== Exercise ==
Having read the records, set them all down exactly as they appear.
____
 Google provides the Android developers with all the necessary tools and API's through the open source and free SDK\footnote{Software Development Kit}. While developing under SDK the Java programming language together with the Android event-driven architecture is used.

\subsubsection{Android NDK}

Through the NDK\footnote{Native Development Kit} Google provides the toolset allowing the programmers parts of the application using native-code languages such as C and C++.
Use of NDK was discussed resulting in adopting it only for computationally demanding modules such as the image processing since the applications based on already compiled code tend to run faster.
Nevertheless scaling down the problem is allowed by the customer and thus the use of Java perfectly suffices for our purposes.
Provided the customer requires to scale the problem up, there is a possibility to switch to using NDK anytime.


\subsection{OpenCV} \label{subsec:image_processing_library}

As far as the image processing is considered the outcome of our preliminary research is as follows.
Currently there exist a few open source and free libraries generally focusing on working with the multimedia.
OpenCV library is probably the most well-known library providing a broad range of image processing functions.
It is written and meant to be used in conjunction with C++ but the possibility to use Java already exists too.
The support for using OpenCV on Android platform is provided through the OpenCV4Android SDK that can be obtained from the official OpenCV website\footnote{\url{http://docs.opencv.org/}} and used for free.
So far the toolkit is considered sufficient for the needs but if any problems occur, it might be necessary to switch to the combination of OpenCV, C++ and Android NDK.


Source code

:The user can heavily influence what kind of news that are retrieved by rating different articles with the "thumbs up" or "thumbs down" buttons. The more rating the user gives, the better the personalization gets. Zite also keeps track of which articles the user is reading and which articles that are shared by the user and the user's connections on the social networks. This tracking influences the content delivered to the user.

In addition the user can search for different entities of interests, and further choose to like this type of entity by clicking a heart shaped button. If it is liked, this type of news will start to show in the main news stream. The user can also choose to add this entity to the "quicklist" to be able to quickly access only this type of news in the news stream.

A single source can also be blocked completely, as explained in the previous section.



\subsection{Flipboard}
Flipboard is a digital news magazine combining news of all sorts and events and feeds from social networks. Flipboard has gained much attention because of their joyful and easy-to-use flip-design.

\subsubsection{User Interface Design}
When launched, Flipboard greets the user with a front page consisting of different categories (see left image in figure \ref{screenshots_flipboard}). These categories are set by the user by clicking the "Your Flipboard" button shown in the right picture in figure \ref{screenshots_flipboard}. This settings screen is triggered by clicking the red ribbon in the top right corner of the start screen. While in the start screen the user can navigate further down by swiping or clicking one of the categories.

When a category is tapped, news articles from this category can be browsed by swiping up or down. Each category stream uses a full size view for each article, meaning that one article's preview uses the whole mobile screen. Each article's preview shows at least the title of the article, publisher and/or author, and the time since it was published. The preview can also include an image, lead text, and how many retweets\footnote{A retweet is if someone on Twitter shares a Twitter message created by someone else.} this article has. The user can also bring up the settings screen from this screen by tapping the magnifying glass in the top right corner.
____
== Response for this exercise ==
 Google provides the Android developers with all the necessary tools and API's through the open source and free SDK\footnote{Software Development Kit}. While developing under SDK the Java programming language together with the Android event-driven architecture is used.

\subsubsection{Android NDK}

Through the NDK\footnote{Native Development Kit} Google provides the toolset allowing the programmers parts of the application using native-code languages such as C and C++.
Use of NDK was discussed resulting in adopting it only for computationally demanding modules such as the image processing since the applications based on already compiled code tend to run faster.
Nevertheless scaling down the problem is allowed by the customer and thus the use of Java perfectly suffices for our purposes.
Provided the customer requires to scale the problem up, there is a possibility to switch to using NDK anytime.


\subsection{OpenCV} \label{subsec:image_processing_library}

As far as the image processing is considered the outcome of our preliminary research is as follows.
Currently there exist a few open source and free libraries generally focusing on working with the multimedia.
OpenCV library is probably the most well-known library providing a broad range of image processing functions.
It is written and meant to be used in conjunction with C++ but the possibility to use Java already exists too.
The support for using OpenCV on Android platform is provided through the OpenCV4Android SDK that can be obtained from the official OpenCV website\footnote{\url{http://docs.opencv.org/}} and used for free.
So far the toolkit is considered sufficient for the needs but if any problems occur, it might be necessary to switch to the combination of OpenCV, C++ and Android NDK.


Source code

:The user can heavily influence what kind of news that are retrieved by rating different articles with the "thumbs up" or "thumbs down" buttons. The more rating the user gives, the better the personalization gets. Zite also keeps track of which articles the user is reading and which articles that are shared by the user and the user's connections on the social networks. This tracking influences the content delivered to the user.

In addition the user can search for different entities of interests, and further choose to like this type of entity by clicking a heart shaped button. If it is liked, this type of news will start to show in the main news stream. The user can also choose to add this entity to the "quicklist" to be able to quickly access only this type of news in the news stream.

A single source can also be blocked completely, as explained in the previous section.



\subsection{Flipboard}
Flipboard is a digital news magazine combining news of all sorts and events and feeds from social networks. Flipboard has gained much attention because of their joyful and easy-to-use flip-design.

\subsubsection{User Interface Design}
When launched, Flipboard greets the user with a front page consisting of different categories (see left image in figure \ref{screenshots_flipboard}). These categories are set by the user by clicking the "Your Flipboard" button shown in the right picture in figure \ref{screenshots_flipboard}. This settings screen is triggered by clicking the red ribbon in the top right corner of the start screen. While in the start screen the user can navigate further down by swiping or clicking one of the categories.

When a category is tapped, news articles from this category can be browsed by swiping up or down. Each category stream uses a full size view for each article, meaning that one article's preview uses the whole mobile screen. Each article's preview shows at least the title of the article, publisher and/or author, and the time since it was published. The preview can also include an image, lead text, and how many retweets\footnote{A retweet is if someone on Twitter shares a Twitter message created by someone else.} this article has. The user can also bring up the settings screen from this screen by tapping the magnifying glass in the top right corner.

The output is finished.